AIM OF THE TASK → Scan the material that follows for lines with "best". Answer with how many there are, nothing else.

EXERCISE MATERIALS →

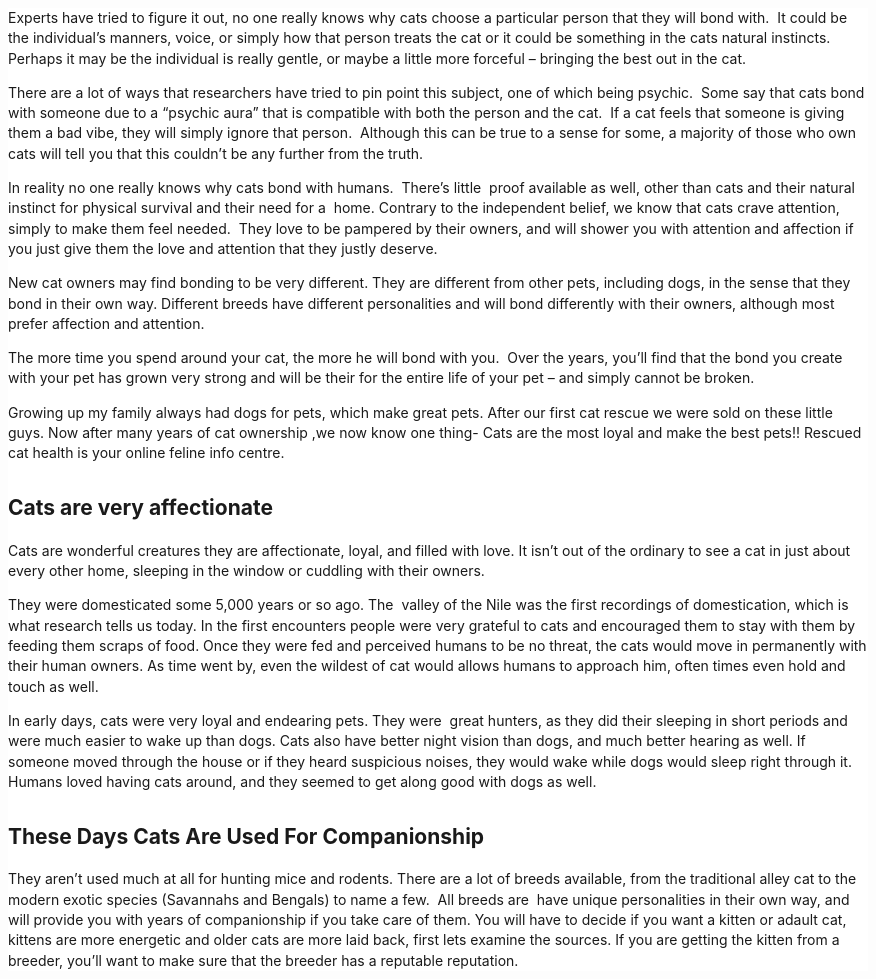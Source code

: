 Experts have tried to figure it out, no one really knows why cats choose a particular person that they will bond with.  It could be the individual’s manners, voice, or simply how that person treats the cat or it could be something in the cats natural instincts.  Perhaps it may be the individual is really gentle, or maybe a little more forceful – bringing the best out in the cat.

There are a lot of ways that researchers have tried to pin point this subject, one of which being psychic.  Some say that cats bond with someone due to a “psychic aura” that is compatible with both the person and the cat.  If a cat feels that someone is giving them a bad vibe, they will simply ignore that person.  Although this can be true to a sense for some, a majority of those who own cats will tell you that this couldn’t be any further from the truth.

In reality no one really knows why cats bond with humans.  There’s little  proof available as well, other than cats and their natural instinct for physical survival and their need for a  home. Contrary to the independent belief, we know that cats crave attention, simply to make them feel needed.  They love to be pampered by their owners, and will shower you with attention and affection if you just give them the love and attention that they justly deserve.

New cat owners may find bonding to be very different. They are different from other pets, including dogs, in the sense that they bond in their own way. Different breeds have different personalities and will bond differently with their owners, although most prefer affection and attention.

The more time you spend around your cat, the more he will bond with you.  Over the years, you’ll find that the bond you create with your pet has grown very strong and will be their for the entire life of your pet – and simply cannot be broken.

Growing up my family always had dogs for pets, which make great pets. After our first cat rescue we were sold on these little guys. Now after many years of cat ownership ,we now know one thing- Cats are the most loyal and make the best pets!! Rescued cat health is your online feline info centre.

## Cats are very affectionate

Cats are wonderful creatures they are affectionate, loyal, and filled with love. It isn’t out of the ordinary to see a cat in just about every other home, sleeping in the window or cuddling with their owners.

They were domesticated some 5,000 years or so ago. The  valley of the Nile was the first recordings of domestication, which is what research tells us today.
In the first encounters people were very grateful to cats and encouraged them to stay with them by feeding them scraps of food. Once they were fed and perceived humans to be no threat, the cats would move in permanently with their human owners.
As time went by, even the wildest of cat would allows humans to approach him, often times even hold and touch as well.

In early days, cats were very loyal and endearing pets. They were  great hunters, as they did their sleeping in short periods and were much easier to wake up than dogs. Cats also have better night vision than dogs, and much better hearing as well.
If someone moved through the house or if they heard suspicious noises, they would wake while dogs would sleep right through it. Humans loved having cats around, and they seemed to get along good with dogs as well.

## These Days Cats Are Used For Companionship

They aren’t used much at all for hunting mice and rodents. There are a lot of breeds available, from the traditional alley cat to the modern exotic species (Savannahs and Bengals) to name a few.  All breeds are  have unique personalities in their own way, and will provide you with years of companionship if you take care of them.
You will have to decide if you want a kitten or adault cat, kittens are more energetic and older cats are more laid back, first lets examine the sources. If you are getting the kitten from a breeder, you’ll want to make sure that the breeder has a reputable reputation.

RESULT BELOW → 2